When I’m at a bar with my cousin she doesn’t think it’s funny when I yell ‘BUT HE’S YOUR GYNECOLOGIST!’ every time the music dies down.

@TheAndrewNadeau

EVERYBODY WHO MAKES ACTION MOVIES: We should have all the actors talk really quietly so people turn the volume way up right before an explosion.

@TweetPotato314

[reverse psychology]

me: tell me about your childhood

therapist: *crying* where do I begin?

@yoyoha

STEP 1: Sign up for email newsletter
STEP 2: Receive email newsletter
STEP 3: Delete unread email newsletter for the rest of your life

@iRowlf

“Yo, somebody filled this calzone with a checkbook and sunglasses!”

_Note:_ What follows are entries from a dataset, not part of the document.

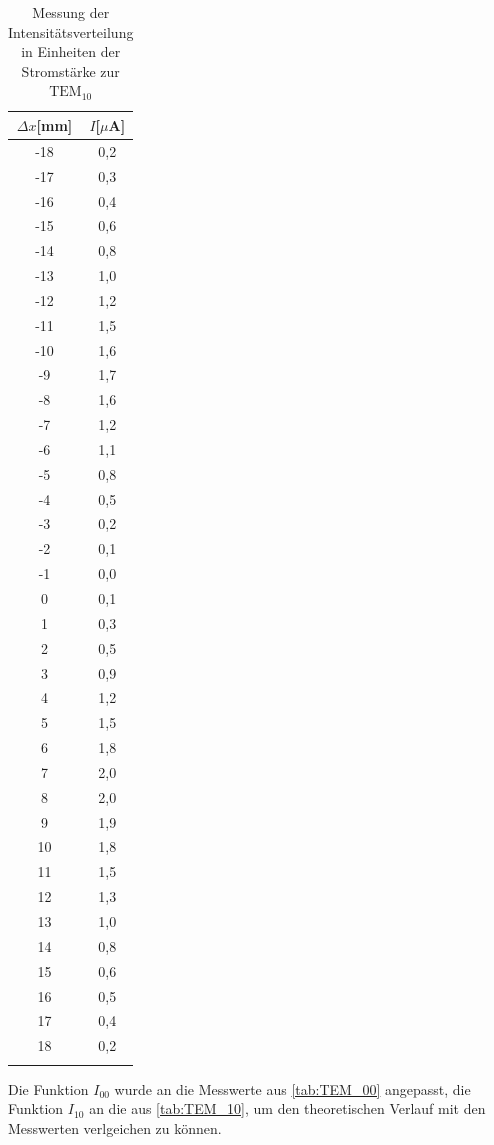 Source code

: \begin{table}
\centering
\caption{Messung der Intensitätsverteilung in Einheiten der Stromstärke zur $\text{TEM}_{10}$}
\begin{tabular}{c c}
\toprule
{$\Delta x$[mm]} & {$I$[$\mu$A]}\\
\midrule
-18	&	0,2	\\
-17	&	0,3	\\
-16	&	0,4	\\
-15	&	0,6	\\
-14	&	0,8	\\
-13	&	1,0	\\
-12	&	1,2	\\
-11	&	1,5	\\
-10	&	1,6	\\
-9	&	1,7	\\
-8	&	1,6	\\
-7	&	1,2	\\
-6	&	1,1	\\
-5	&	0,8	\\
-4	&	0,5	\\
-3	&	0,2	\\
-2	&	0,1	\\
-1	&	0,0	\\
0	&	0,1	\\
1	&	0,3	\\
2	&	0,5	\\
3	&	0,9	\\
4	&	1,2	\\
5	&	1,5	\\
6	&	1,8	\\
7	&	2,0	\\
8	&	2,0	\\
9	&	1,9	\\
10	&	1,8	\\
11	&	1,5	\\
12	&	1,3	\\
13	&	1,0	\\
14	&	0,8	\\
15	&	0,6	\\
16	&	0,5	\\
17	&	0,4	\\
18	&	0,2	\\
\bottomrule
\label{tab:TEM_10}
\end{tabular}
\end{table}


\clearpage

Die Funktion $I_{00}$ wurde an die Messwerte aus \autoref{tab:TEM_00} angepasst, die Funktion $I_{10}$ an die aus \autoref{tab:TEM_10}, um den theoretischen Verlauf mit den Messwerten verlgeichen zu können.

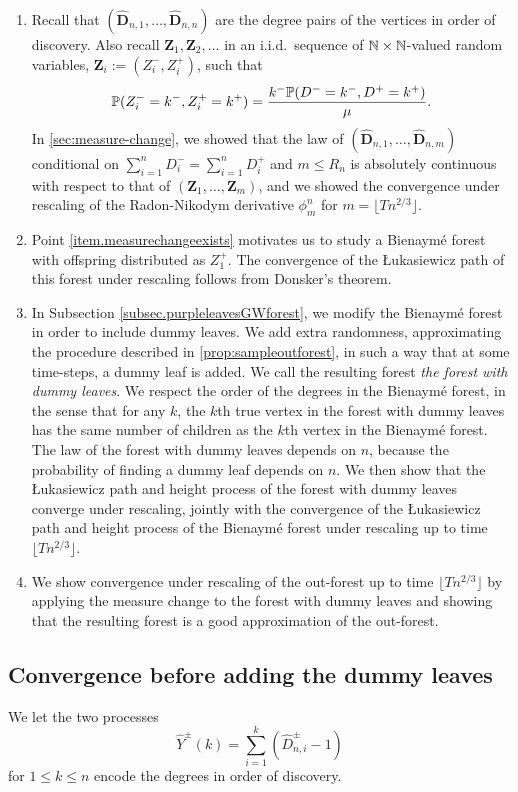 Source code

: \begin{enumerate}
    \item \label{item.measurechangeexists} Recall that $(\mathbf{\hat{D}}_{n,1},\dots,\mathbf{\hat{D}}_{n,n})$ are the degree pairs of the vertices in order of discovery. Also recall $\mathbf{Z}_1, \mathbf{Z}_2, \ldots$ in an i.i.d.\ sequence of $\N\times \N$-valued random variables, $\mathbf{Z}_i:=(Z_i^-,Z_i^+)$, such that 
    $$\P(Z_i^-=k^-, Z_i^+=k^+)=\frac{k^-\P(D^-=k^-,D^+=k^+)}{\mu}.$$
    In \cref{sec:measure-change}, we showed that the law of $(\mathbf{\hat{D}}_{n,1},\dots,\mathbf{\hat{D}}_{n,m})$ conditional on $\sum_{i=1}^n D_i^-=\sum_{i=1}^n D_i^+$ and $m \leq R_n$ is absolutely continuous with respect to that of $(\mathbf{Z}_1,\dots, \mathbf{Z}_m)$, and we showed the convergence under rescaling of the Radon-Nikodym derivative $\phi_m^n$ for $m=\lfloor T n^{2/3}\rfloor$. 
    \item Point \ref{item.measurechangeexists} motivates us to study a Bienaymé forest with offspring distributed as $Z_1^+$. The convergence of the \L ukasiewicz path of this forest under rescaling follows from Donsker's theorem.
    \item In Subsection \ref{subsec.purpleleavesGWforest}, we modify the Bienaymé forest in order to include dummy leaves. We add extra randomness, approximating the procedure described in \cref{prop:sampleoutforest}, in such a way that at some time-steps, a dummy leaf is added. We call the resulting forest \emph{the forest with dummy leaves}. We respect the order of the degrees in the Bienaymé forest, in the sense that for any $k$, the $k$th true vertex in the forest with dummy leaves has the same number of children as the $k$th vertex in the Bienaymé forest. The law of the forest with dummy leaves depends on $n$, because the probability of finding a dummy leaf depends on $n$. We then show that the \L ukasiewicz path and height process of the forest with dummy leaves converge under rescaling, jointly with the convergence of the \L ukasiewicz path and height process of the Bienaymé forest under rescaling up to time $\lfloor T n^{2/3}\rfloor$.
    \item We show convergence under rescaling of the out-forest up to time $\lfloor T n^{2/3}\rfloor$ by applying the measure change to the forest with dummy leaves and showing that the resulting forest is a good approximation of the out-forest. 
\end{enumerate}

\subsection{Convergence before adding the dummy leaves}
We let the two processes
$$ \hat{Y}^{\pm}(k)=\sum\limits_{i=1}^k (\hat{D}^{\pm}_{n,i}-1)$$
for $1\leq k\leq n$ encode the degrees in order of discovery.

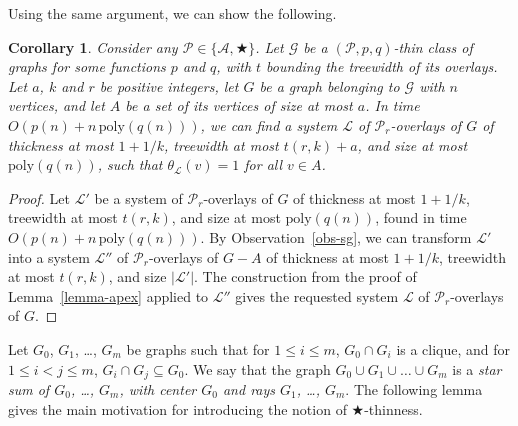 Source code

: \documentclass[a4paper,11pt]{article}
\newcommand{\Aa}{{\mathcal A}}
\newcommand{\GG}{{\mathcal G}}
\newcommand{\LL}{{\mathcal L}}
\newcommand{\PP}{{\mathcal P}}
\newcommand{\poly}{\text{poly}}
\newtheorem{corollary}[theorem]{Corollary}
\begin{document}
Using the same argument, we can show the following.

\begin{corollary}\label{cor-root}
Consider any $\PP\in\{\Aa,\bigstar\}$.
Let $\GG$ be a $(\PP,p,q)$-thin class of graphs for some functions $p$ and $q$, with $t$ bounding the treewidth of its overlays.
Let $a$, $k$ and $r$ be positive integers, let $G$ be a graph belonging to $\GG$ with $n$ vertices,
and let $A$ be a set of its vertices of size at most $a$.  In time $O(p(n)+n\,\poly(q(n)))$, we can find a system $\LL$ of $\PP_r$-overlays of $G$
of thickness at most $1+1/k$, treewidth at most $t(r,k)+a$, and size at most $\poly(q(n))$, such that $\theta_\LL(v)=1$ for all $v\in A$.
\end{corollary}
\begin{proof}
Let $\LL'$ be a system of $\PP_r$-overlays of $G$ of thickness at most $1+1/k$,
treewidth at most $t(r,k)$, and size at most $\poly(q(n))$, found in time $O(p(n)+n\,\poly(q(n)))$.
By Observation~\ref{obs-sg}, we can transform $\LL'$ into a system $\LL''$ of $\PP_r$-overlays of $G-A$
of thickness at most $1+1/k$, treewidth at most $t(r,k)$, and size $|\LL'|$.  The construction from the proof of Lemma~\ref{lemma-apex}
applied to $\LL''$ gives the requested system $\LL$ of $\PP_r$-overlays of $G$.
\end{proof}

Let $G_0$, $G_1$, \ldots, $G_m$ be graphs such that for $1\le i\le m$, $G_0\cap G_i$ is a clique,
and for $1\le i<j\le m$, $G_i\cap G_j\subseteq G_0$.  We say that the graph $G_0\cup G_1\cup\ldots\cup G_m$
is a \emph{star sum of $G_0$, \ldots, $G_m$, with center $G_0$ and rays $G_1$, \ldots, $G_m$}.
The following lemma gives the main motivation for introducing the notion of $\bigstar$-thinness.
\end{document}
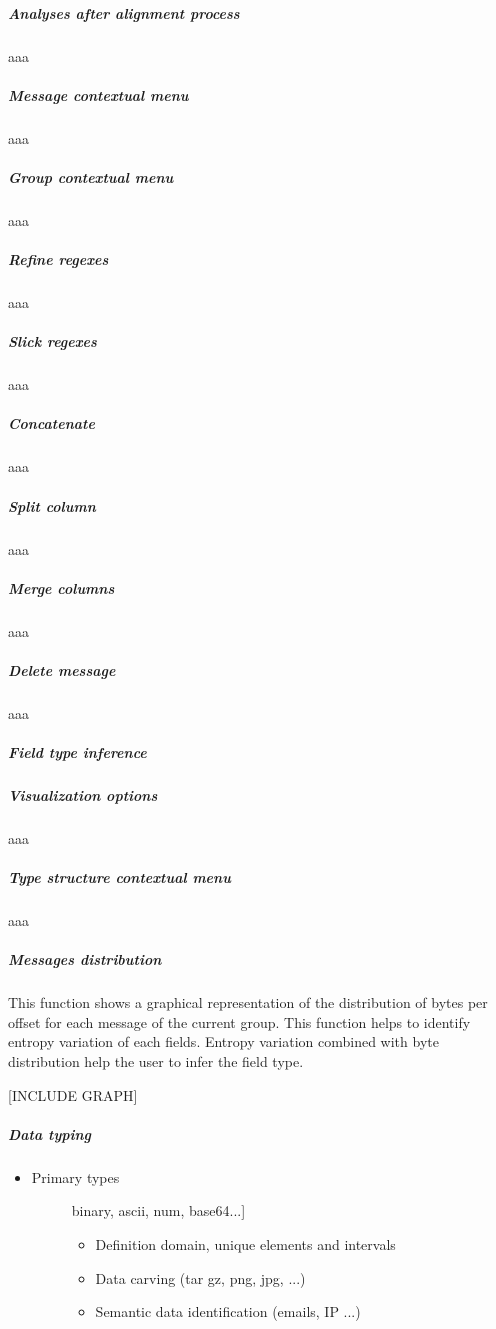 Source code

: \documentclass[letterpaper,10pt,english]{sphinxmanual}
\begin{document}
\subparagraph{Analyses after alignment process}
\label{modelization/vocabular:analyses-after-alignment-process}
aaa


\subparagraph{Message contextual menu}
\label{modelization/vocabular:message-contextual-menu}
aaa


\subparagraph{Group contextual menu}
\label{modelization/vocabular:group-contextual-menu}
aaa


\subparagraph{Refine regexes}
\label{modelization/vocabular:refine-regexes}
aaa


\subparagraph{Slick regexes}
\label{modelization/vocabular:slick-regexes}
aaa


\subparagraph{Concatenate}
\label{modelization/vocabular:concatenate}
aaa


\subparagraph{Split column}
\label{modelization/vocabular:split-column}
aaa


\subparagraph{Merge columns}
\label{modelization/vocabular:merge-columns}
aaa


\subparagraph{Delete message}
\label{modelization/vocabular:delete-message}
aaa


\subparagraph{Field type inference}
\label{modelization/vocabular:field-type-inference}

\subparagraph{Visualization options}
\label{modelization/vocabular:visualization-options}
aaa


\subparagraph{Type structure contextual menu}
\label{modelization/vocabular:type-structure-contextual-menu}
aaa


\subparagraph{Messages distribution}
\label{modelization/vocabular:messages-distribution}
This function shows a graphical representation of the distribution of bytes per offset for each message of the current group. This function helps to identify entropy variation of each fields. Entropy variation combined with byte distribution help the user to infer the field type.

{[}INCLUDE GRAPH{]}


\subparagraph{Data typing}
\label{modelization/vocabular:data-typing}\begin{itemize}
\item {} \begin{description}
\item[{Primary types}] \leavevmode{[}binary, ascii, num, base64...{]}\begin{itemize}
\item {} 
Definition domain, unique elements and intervals

\item {} 
Data carving (tar gz, png, jpg, ...)

\item {} 
Semantic data identification (emails, IP ...)

\end{itemize}

\end{description}

\end{itemize}
\end{document}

-Vin Diesel eating a purse

@English_Channel

On average, 13 people a year are killed by sharks, and 2 of those are stabbings

@behindyourback

The worst is that a 27 y/o who wanted to marry Charles Manson & charge ppl to see his corpse had more of a future financial plan than we do.

@AnkCoupleTO

[teen me w/GF in my dad’s car]

Me: You wanna do it?
Her: *giggling* Yes
Me: *hears voice whisper no glove, no love* GET OUT OF THE CAR MOM

@TweetPotato314

[Getting lucky on the first date]

Me: Hey, there’s an onion ring in my fries!